Egypt: A group of Muslims rose in violence against the Christians of the village
of 'Azib, burning homes and killing cattle, on learning that the Christians were
building a church. For many years prior, the 3,000 Christian villagers did not
have a church to pray in, and had to travel great distances to worship in the
churches of other regions. After many years of applying for a church permit,
authorities finally approved it. However, on Dec. 16, when the Christians began
to dig the church's foundation, Muslims began to abuse them—to the point of
torching the home, and some of the cattle, of one of the Christians involved in
the digging. Security forces were sent to resume calm, and church building was
temporarily halted. Two days later, on Dec. 18, the Christians were, according
to an eyewitness,
"shocked by the emergence of dozens of extremists, despite the presence of
security. They attacked Coptic homes to takbirat [cries of "Allahu akbar"] and
chants rejecting the construction of the church—'Long and wide, we will bring
the church to the ground' [which rhymes in Arabic]. They hurled rocks at some
Coptic homes and set fire to others."
The report closed by saying:
"[T]he Copts are now living in a state of panic. All of them are [hiding] inside
their homes following these attacks, which have created great chaos, even as
police forces chase the extremists, with some of the recruits getting injured as
a result of the stones hurled at them."
Indonesia: After Muslims, led by the Islamic Defenders Front, an Islamic
extremist group banned since 2020, protested, officials halted the construction
of a Christian school, even though it had already met all legal requirements.
According to one report:
"The district council in Parepare in South Sulawesi province promised protesters
that approval would be withdrawn from Gamaliel Christian School Foundation. This
action came even though the foundation had met all requirements and had been
granted permission to build a school.... The district council agreed to withdraw
permission for construction in order to avoid possible friction..."
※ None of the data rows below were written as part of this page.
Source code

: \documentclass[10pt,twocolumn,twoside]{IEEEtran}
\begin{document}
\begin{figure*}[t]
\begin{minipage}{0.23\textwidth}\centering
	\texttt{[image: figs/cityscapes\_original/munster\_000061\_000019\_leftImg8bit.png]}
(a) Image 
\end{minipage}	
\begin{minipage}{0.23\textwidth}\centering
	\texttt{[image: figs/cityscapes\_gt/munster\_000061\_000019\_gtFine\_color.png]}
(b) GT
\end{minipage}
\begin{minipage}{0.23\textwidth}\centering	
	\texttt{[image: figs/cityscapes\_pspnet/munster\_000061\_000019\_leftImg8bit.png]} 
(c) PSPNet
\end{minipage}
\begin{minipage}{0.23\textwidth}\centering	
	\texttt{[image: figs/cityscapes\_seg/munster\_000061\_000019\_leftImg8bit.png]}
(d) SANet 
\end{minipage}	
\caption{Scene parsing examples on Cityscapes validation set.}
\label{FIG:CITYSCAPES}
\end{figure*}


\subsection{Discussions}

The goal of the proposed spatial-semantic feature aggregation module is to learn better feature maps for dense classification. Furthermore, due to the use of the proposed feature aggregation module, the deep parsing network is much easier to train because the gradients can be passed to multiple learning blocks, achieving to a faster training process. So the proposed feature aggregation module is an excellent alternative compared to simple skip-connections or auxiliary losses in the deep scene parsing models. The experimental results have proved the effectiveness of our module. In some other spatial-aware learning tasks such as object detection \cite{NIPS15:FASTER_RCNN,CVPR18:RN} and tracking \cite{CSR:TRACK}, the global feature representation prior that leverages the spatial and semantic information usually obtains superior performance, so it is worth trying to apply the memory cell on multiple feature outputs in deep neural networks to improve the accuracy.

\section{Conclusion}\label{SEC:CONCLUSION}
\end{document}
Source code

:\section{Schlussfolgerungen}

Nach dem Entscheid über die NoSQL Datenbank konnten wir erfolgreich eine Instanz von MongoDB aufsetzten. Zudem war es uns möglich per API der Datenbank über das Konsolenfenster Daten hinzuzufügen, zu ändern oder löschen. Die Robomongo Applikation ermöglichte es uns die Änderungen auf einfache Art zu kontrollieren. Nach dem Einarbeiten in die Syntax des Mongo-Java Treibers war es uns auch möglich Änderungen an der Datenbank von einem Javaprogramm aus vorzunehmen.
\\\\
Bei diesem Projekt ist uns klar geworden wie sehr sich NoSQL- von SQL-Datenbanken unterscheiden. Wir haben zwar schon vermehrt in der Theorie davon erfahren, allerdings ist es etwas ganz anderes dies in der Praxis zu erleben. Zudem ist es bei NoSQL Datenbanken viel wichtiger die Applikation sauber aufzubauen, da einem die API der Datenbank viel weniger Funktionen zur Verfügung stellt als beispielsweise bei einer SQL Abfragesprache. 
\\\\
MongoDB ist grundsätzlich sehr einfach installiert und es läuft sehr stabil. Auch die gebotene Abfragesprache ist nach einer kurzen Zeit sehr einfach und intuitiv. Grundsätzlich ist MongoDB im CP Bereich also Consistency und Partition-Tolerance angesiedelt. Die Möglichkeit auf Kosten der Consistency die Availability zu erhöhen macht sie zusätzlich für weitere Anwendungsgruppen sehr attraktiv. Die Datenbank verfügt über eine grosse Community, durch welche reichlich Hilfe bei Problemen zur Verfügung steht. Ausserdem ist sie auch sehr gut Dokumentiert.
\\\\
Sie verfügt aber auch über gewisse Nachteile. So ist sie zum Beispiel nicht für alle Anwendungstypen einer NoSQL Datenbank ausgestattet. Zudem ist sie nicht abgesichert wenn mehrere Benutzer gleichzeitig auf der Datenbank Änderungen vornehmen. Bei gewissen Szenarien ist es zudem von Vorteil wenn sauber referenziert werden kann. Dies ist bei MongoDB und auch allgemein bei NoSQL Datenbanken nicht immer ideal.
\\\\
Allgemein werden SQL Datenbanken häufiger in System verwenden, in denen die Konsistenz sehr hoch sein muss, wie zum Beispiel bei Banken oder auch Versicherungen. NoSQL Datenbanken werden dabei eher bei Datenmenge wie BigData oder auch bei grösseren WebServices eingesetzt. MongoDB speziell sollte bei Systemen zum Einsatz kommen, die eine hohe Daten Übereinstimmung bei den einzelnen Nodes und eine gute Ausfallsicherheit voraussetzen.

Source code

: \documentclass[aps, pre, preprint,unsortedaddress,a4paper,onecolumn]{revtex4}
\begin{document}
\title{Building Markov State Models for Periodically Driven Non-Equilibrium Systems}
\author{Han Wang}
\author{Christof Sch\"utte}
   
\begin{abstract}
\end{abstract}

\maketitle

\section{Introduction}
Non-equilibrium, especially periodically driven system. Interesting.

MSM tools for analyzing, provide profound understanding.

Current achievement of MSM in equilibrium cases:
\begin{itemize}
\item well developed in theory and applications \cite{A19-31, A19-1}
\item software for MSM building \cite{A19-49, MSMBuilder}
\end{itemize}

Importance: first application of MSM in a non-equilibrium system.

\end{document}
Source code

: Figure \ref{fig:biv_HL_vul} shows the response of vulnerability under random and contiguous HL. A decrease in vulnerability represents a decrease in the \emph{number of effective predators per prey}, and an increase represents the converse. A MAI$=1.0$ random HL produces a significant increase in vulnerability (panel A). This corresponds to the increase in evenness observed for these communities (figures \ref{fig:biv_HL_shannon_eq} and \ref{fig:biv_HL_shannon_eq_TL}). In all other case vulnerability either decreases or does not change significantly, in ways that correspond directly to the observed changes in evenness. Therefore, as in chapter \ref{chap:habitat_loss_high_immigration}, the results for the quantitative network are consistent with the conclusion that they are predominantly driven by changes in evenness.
Muslim Persecution of Apostates, Blasphemers, and Evangelists
United States: A Muslim family in Nashville, Tenn., thrashed their son because
he converted to Christianity. According to the Dec. 12 report:
"A mother, dad and son were arrested after officers responded to a welfare check
to find a juvenile who appeared to be 'cut haphazardly' with lumps on his
face... [T]he victim told police his family attacked him for recently becoming a
Christian. The family are [sic] Muslims... The victim told officers his mother,
brother and father repeatedly punched him and spat in his face. Arrest records
show his mother then took a knife and scratched the back of his right hand with
it. His family demanded he take back his Christianity belief and say he was a
Muslim during the attacks, the arrest record adds. The victim said the abuse
continued until law enforcement arrived at the home. When officers saw the
victim, he was 'trembling and wide eyed' with 'disheveled' hair. The boy was
transported to a local hospital for treatment, arrest records state."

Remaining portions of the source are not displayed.